DATA RECORDS: Begin

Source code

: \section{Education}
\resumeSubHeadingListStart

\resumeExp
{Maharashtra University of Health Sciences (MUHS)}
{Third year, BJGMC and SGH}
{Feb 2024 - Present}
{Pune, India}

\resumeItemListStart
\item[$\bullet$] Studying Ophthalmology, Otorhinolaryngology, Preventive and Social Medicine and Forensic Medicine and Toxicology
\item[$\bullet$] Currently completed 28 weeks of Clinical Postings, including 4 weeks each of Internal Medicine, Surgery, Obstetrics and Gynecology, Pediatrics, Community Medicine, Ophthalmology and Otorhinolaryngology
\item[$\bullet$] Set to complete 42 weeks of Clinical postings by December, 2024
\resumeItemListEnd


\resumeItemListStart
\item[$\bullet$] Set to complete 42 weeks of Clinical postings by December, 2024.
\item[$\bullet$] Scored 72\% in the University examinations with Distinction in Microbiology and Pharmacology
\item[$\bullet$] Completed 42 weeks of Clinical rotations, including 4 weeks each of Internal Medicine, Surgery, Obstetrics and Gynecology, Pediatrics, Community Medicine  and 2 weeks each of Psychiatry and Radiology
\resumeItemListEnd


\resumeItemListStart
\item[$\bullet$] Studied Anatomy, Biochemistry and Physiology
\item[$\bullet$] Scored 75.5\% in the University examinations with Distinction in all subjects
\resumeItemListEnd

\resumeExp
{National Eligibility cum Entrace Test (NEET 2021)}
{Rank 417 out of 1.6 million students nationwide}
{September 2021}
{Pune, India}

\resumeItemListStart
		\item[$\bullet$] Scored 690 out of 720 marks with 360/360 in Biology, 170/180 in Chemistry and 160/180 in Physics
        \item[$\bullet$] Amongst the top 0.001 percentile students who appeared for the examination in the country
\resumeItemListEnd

DATA RECORDS: End
DATA RECORDS: Begin

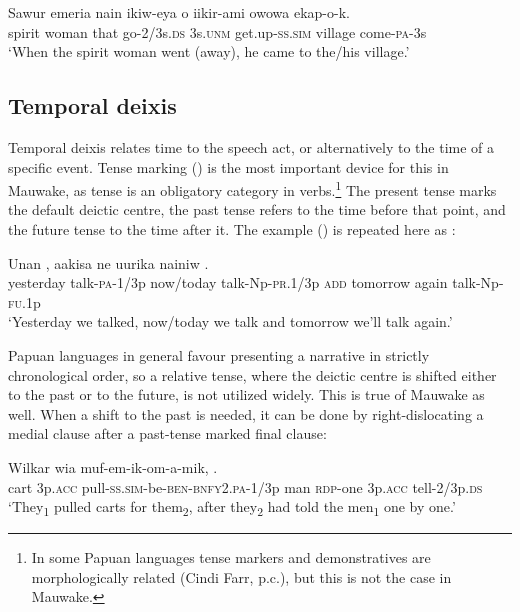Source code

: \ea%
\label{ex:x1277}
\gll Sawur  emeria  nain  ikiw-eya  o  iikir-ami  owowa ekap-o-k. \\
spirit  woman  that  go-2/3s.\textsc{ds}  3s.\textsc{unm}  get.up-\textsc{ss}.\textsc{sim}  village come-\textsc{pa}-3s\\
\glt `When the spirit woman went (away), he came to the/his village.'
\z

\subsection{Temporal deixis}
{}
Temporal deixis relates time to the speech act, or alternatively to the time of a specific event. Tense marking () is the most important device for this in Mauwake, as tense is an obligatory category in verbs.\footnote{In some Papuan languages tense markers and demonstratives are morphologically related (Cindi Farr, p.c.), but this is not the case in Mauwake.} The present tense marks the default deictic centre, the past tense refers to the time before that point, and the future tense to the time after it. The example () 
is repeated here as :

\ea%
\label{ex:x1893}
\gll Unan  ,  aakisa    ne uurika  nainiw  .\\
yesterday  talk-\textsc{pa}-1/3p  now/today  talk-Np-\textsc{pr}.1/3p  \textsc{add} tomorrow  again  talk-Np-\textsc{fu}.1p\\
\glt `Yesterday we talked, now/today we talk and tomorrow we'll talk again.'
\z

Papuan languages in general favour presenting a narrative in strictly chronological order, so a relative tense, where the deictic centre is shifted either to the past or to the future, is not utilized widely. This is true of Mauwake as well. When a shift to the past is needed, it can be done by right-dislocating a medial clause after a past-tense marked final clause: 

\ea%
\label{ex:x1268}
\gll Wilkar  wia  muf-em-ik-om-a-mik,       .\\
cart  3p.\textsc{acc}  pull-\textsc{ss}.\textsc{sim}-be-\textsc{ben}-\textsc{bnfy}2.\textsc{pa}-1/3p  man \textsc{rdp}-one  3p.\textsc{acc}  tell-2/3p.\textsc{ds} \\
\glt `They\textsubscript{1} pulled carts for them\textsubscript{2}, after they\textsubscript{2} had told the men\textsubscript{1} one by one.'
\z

DATA RECORDS: End

## EXERCISE
Provide only the number of lines in the records containing the string "talk".

## SOLUTION
2